Blowing Smoke About Tobacco

By Philip Alcabes, an epidemiologist, is on the faculty of the School of Health Sciences of Hunter College at the City University of New York (THE WASHINGTON POST, 30/05/06):

"Tobacco: deadly in any form or disguise" is the slogan of the World Health Organization's World No Tobacco Day tomorrow. The claim is false: Tobacco is not deadly; the harm is in the smoke. A policy that confuses innocuous tobacco with harmful smoke is responsible for millions of avoidable deaths each year worldwide.

Cigarette smoke is a deadly delivery device for a benign but habit-forming product: nicotine. Nicotine isn't especially dangerous -- about like caffeine. Good policy toward tobacco use would reduce the grave harm of smoking by replacing cigarettes with non-smoked forms of nicotine for the addicts. They might use nicotine safely forever, if harmless delivery systems were widely available.

Instead, nicotine abstinence is the policymakers' only approach to tobacco. Like other abstinence campaigns (alcohol prohibition, sexual abstinence before marriage, just saying "no" to drugs), this one is both moralistic and ineffective.

The human cost of the nicotine-abstinence policy is doleful. More than 430,000 U.S. deaths each year -- one out of every five -- can be attributed to smoking. This is 10 times our death rate from car crashes, 30 times the rate from AIDS -- an unprecedented toll that is a testament to the inadequacy of 40 years of quit-smoking policy.

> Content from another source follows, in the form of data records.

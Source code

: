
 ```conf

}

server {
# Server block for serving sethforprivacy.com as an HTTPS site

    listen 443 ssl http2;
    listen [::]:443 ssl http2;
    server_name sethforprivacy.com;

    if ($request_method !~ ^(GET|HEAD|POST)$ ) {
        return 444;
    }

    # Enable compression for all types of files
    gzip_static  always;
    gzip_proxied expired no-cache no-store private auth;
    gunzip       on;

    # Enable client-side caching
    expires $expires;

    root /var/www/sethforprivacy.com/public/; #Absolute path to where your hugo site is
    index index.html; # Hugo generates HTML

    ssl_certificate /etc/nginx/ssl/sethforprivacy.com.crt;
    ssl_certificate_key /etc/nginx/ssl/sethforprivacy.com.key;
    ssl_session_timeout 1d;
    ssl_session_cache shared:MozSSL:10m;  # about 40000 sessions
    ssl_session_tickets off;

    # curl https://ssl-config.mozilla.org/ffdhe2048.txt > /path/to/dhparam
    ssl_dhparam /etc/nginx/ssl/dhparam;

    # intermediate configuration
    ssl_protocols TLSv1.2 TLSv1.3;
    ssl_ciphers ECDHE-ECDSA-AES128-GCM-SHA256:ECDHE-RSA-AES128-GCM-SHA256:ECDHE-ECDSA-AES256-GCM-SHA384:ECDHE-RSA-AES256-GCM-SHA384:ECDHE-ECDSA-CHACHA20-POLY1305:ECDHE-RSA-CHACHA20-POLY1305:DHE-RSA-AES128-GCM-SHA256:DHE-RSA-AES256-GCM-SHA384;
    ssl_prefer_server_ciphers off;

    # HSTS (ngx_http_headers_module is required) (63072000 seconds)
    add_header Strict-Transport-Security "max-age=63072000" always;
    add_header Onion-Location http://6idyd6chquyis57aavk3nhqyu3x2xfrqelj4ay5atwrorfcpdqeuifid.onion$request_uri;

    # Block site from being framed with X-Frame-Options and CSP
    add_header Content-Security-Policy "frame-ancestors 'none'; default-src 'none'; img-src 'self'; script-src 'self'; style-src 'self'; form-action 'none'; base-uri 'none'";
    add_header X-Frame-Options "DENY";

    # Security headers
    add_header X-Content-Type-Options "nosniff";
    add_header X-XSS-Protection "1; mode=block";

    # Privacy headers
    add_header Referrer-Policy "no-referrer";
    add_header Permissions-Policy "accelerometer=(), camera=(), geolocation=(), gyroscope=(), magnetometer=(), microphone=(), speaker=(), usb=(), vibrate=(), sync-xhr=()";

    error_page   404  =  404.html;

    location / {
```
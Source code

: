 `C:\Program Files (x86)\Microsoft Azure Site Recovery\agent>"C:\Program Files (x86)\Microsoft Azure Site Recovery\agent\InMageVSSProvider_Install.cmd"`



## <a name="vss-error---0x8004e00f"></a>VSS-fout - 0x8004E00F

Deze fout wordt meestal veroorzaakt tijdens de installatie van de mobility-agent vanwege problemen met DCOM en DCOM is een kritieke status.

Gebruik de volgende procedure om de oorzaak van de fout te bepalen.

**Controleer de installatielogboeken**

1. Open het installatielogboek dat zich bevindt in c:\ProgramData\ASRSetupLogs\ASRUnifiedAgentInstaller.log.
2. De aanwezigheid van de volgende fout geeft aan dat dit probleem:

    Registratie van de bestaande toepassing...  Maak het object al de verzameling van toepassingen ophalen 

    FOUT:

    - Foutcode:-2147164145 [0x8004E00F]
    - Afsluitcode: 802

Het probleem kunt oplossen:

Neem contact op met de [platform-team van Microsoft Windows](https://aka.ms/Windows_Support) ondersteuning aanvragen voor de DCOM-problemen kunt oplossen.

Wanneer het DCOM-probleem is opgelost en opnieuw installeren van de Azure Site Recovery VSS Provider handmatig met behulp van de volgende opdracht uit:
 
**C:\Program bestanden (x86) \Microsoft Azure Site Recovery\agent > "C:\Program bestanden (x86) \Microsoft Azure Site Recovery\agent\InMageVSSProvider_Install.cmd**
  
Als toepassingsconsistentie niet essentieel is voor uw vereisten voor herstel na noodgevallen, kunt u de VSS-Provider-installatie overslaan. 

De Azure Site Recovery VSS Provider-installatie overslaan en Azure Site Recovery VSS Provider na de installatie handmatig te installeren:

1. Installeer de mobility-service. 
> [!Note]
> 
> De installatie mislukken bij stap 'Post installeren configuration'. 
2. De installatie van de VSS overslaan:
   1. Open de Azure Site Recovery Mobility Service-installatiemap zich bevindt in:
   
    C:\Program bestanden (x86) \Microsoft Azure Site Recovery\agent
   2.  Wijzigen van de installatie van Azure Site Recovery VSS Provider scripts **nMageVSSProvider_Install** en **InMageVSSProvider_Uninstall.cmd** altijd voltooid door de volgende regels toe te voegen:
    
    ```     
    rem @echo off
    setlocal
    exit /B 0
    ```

The surgeon general reported smoking to be a health hazard back in 1964, but the net effect of smoking-cessation messages since then is that between 4 and 5 percent of smokers quit each year. Of the approximately 14 million Americans who try to quit smoking every year, only 2 million succeed. That failure leaves 45 million to 60 million American smokers, more than one-fifth of American adults. Most of them smoke regularly. Another million or so start smoking each year. In fact, of all the Americans alive today who ever smoked regularly, half are smoking now.

Obviously, nicotine use is a popular and tenacious habit. Equally obviously, tobacco policy is a failure. Surveys show that a majority of current smokers would like good alternatives to smoking as ways of getting nicotine. But we will not tell nicotine users that there are safe ways to continue to use the legal drug they crave. Apparently, our policymakers would rather see those people get sick and die.

Alternative nicotine delivery could be easy. Nicotine replacement therapy could work long-term. Gum and the patch are already available, but not to everyone. Also, they are still approved only for short-term use and can deliver only small doses -- inadequate for heavy users.

Smokeless tobacco would work. It comes in several forms. One is chewing tobacco, made famous by cowboys and ballplayers. But other forms are handier, less messy and far less dangerous than smoking. Yet health officials label smokeless tobacco as "not a safe alternative to smoking," despite much evidence that it is quite safe. Indeed, current policy is so wedded to nicotine abstinence that officials will lie to discourage widespread use of smokeless tobacco as a way of delivering the drug.

As Carl V. Phillips, an epidemiologist at the University of Alberta, has shown, evidence points to a low risk of health hazards stemming from smokeless-tobacco use. That includes virtually no evidence of risk of oral cancer. Phillips's calculations show that total mortality from "smokeless" is about a hundreth of that from smoking.

And then there's what many smokers nowadays really do: Mix periods of abstinence (encouraged by smoke-free workplaces and restaurants) with periods of light smoking. Mixing light or occasional smoking with other nicotine-delivery products might be even safer -- but it can't be studied as a possible alternative because current funding goes only to research on how to quit smoking, not on finding a safe level of smoking.

How shameful that the United States is willing to allow almost a half-million Americans to die each year, and that the World Health Organization is prepared to allow up to 5 million annual deaths worldwide -- all because of a delivery device -- cigarette smoke -- whose hazards are well known and largely avoidable.

Where's the usually progressive public-health establishment on this? We are generally not given to telling people, "Stop doing what you are doing." We prefer health promotion in the form of seat belts, motorcycle helmets, condoms, syringe exchange, ingredient labels, and warning labels, rather than forcing people to quit their habits. But with tobacco we have jettisoned our tolerance and thrown all our support to nicotine abstinence.

We cannot ignore tobacco in its one deadly "disguise": cigarette smoke. Neither should we ignore a deadly nicotine-abstinence crusade disguised as tobacco control.